Two million mighty men of his army had been killed. More or less, there would have been an equal number of wives—which makes the number close to 4 million. And if only two children per couple that is another 4 million, or a total of about 8 million Jaredites had been killed at this point in the war just in Coriantumr’s army and among his people. And that does not include the number of Shiz’ army and people. In fact, his numbers must have been quite similar because he saw that “the loss of men, women and children on both sides was so great that Shiz commanded his people that they should not pursue the armies of Coriantumr; wherefore, they returned to their camp” (Ether 14:31).

Therefore, at this point in the war, those killed on both sides could have exceeded a conservative number of 16 million people. If there were three or four children per family, the numbers could have been 20 to 25 million, and so on to a much higher number of dead if much larger numbers were involved. But that is not all. After exchanging letters to end the war (Ether 15:3-5), no truce could be agreed upon, and the war continued with more fighting and dead (Ether 15:6-7). This followed with a day’s break and then “an exceeding sore battle” took place (Ether 15:9).

After this, both sides “did gather together all the people upon all the face of the land, who had not been slain, save it was Ether” (Ether 15:12), which took four years “that they might receive all the strength which it was possible that they could receive” (Ether 15:14), with “every one to the army which he would, with their wives and their children -- both men women and children being armed with weapons of war, having shields, and breastplates, and head-plates, and being clothed after the manner of war” (Ether 15:15).

We have no idea how many Jaredites were in the two armies at this point, but it must have been a significant number, having spent four years gathering all the remaining people “upon the face of the land” (Ether 15:14). After four full days of battle with the sword, there were but ”fifty and two of the people of Coriantumr, and sixty and nine of the people of Shiz” (Ether 15:23). After three more days of fighting, there were only the two leaders left (Ether 15:29).

That is, there were seven full days of battle, from sun up to sun down, with breaks only during the night. How many were killed? In just one day of fighting, the Nephites lost 230,000 in their final battle with the Lamanites (Mormon 6:7-15). How many Lamanites were killed in that battle is not recorded—but reason alone suggests that the numbers must have been a total of 300,000 to 350,000 killed in one day of battle on both sides. If we applied that figure to the final battle of the Jaredites, we could add as much as another two million dead.

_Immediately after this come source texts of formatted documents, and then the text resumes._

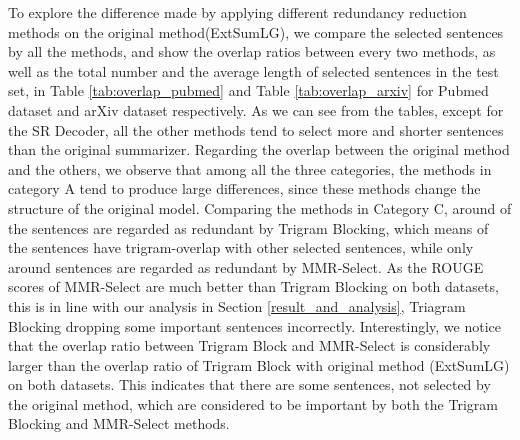 \documentclass[11pt,a4paper]{article}
\begin{document}
\begin{table*}[]
    \centering
    \caption{Micro overlap ratio (\%) between the selections of different methods and the total number and the average length of selected sentences in the test set of arXiv.}
    \label{tab:overlap_arxiv}
\end{table*}
To explore the difference made by applying different redundancy reduction methods on the original method(ExtSumLG), we compare the selected sentences by all the methods, and show the overlap ratios between every two methods, as well as the total number and the average length of selected sentences in the test set, in Table \ref{tab:overlap_pubmed} and Table \ref{tab:overlap_arxiv} for Pubmed dataset and arXiv dataset respectively. As we can see from the tables, except for the SR Decoder, all the other methods tend to select more and shorter sentences than the original summarizer. Regarding the overlap between the original method and the others, we observe that among all the three categories, the methods in category A tend to produce large differences, since these methods change the structure of the original model. Comparing the methods in Category C, around  of the sentences are regarded as redundant by Trigram Blocking, which means  of the sentences have trigram-overlap with other selected sentences, while only around  sentences are regarded as redundant by MMR-Select. As the ROUGE scores of MMR-Select are much better than Trigram Blocking on both datasets, this is in line with our analysis in Section \ref{result_and_analysis}, Triagram Blocking dropping some important sentences incorrectly. Interestingly,
we notice that the overlap ratio between Trigram Block and MMR-Select is considerably larger than the overlap ratio of Trigram Block with original method (ExtSumLG) on both datasets. This indicates that there are some sentences, not selected by the original method, which are considered to be important by both the Trigram Blocking and MMR-Select methods.
\end{document}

The point is, there were tens of millions of Jaredites killed in the final battles in the Land Northward. So many, in fact, that the land “was covered with bones of men” (Mosiah 8:8). And this does not include the numerous Jaredites who had lived and died over the previous 1500 years of their existence in the Land of Promise before the events recorded by Ether.

Thus, it must be concluded that the Land Northward was large enough to have handled upwards of 15 to 25 million people at one time in the last few years of their society.